━━━━━ MATERIALS PROVIDED ━━━━━

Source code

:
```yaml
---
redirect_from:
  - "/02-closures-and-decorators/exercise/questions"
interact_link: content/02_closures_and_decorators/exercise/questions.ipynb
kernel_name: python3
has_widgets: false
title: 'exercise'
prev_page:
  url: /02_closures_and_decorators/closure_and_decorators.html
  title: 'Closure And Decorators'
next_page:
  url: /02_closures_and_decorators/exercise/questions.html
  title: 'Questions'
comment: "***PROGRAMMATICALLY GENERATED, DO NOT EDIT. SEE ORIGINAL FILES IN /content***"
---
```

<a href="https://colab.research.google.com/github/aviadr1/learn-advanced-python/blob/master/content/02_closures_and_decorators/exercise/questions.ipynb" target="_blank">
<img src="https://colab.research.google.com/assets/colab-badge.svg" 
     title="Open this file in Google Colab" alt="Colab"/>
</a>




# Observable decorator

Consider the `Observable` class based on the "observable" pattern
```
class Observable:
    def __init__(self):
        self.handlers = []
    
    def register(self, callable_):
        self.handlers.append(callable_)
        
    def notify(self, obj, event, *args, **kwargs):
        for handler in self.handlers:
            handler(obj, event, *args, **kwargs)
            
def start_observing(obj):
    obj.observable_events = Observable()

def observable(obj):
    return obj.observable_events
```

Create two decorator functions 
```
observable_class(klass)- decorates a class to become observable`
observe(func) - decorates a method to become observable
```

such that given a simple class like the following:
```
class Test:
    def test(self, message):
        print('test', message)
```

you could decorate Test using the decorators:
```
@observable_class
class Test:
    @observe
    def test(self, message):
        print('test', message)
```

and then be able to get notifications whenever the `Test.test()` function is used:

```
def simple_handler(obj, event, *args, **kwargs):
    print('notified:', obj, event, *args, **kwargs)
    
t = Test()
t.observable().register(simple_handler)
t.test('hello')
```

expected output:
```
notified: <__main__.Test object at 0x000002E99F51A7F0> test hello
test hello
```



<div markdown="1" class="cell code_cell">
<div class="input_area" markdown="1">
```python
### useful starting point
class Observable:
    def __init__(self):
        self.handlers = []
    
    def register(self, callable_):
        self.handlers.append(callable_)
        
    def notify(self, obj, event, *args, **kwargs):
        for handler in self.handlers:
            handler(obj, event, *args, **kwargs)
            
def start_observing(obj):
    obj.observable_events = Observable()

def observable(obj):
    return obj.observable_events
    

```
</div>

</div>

━━━━━
━━━━━ MATERIALS PROVIDED ━━━━━

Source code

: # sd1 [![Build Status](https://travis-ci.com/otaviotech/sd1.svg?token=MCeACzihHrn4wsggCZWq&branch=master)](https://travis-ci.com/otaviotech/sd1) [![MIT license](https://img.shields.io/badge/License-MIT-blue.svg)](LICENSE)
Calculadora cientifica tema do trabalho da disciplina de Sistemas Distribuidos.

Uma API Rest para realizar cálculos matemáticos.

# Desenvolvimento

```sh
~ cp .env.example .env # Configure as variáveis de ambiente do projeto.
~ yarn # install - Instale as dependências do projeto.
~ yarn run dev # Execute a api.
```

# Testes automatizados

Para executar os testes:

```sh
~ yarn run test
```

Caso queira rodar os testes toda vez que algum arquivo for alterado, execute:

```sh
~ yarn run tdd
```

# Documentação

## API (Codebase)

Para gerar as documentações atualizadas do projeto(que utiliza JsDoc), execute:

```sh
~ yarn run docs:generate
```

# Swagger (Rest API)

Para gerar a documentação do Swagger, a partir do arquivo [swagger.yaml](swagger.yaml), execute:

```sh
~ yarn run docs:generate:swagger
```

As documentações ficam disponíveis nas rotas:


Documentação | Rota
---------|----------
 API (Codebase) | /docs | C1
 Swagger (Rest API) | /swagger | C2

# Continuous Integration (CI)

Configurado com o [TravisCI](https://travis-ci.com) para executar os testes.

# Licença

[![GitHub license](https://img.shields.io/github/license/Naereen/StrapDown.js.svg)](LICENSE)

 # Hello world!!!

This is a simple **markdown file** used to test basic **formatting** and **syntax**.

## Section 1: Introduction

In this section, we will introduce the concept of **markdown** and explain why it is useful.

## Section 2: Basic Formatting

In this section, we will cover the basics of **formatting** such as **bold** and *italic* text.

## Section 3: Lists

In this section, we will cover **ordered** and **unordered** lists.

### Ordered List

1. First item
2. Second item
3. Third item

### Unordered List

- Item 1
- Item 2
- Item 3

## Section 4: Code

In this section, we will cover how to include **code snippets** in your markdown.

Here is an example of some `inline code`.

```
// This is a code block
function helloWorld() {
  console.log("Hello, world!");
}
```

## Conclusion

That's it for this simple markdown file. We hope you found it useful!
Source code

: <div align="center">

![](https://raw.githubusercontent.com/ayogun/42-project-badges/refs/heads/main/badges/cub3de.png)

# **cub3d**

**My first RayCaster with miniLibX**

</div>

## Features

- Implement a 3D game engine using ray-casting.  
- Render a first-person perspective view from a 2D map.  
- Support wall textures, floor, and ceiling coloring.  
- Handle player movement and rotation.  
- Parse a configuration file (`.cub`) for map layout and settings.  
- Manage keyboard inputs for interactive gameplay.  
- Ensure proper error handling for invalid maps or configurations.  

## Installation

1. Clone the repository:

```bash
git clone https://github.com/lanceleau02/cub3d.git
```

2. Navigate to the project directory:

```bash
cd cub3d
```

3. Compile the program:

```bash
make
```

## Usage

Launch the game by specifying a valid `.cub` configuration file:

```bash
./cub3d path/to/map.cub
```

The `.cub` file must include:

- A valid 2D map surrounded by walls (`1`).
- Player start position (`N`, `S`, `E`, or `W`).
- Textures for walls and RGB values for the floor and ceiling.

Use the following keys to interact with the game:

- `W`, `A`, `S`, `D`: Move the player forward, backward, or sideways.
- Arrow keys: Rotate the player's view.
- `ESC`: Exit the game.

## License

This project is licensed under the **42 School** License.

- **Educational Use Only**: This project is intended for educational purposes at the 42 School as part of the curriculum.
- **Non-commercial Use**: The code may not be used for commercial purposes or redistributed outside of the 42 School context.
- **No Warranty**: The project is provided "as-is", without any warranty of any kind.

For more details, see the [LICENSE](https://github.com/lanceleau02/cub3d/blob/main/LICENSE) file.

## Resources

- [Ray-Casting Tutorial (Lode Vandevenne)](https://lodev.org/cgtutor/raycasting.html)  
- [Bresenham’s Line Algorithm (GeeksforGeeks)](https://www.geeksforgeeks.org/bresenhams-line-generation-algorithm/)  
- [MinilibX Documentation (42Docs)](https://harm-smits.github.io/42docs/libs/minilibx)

━━━━━

ASSIGNMENT: How many lines of the listing hold the string "Rest"? Give the number alone.

FINAL ANSWER: 3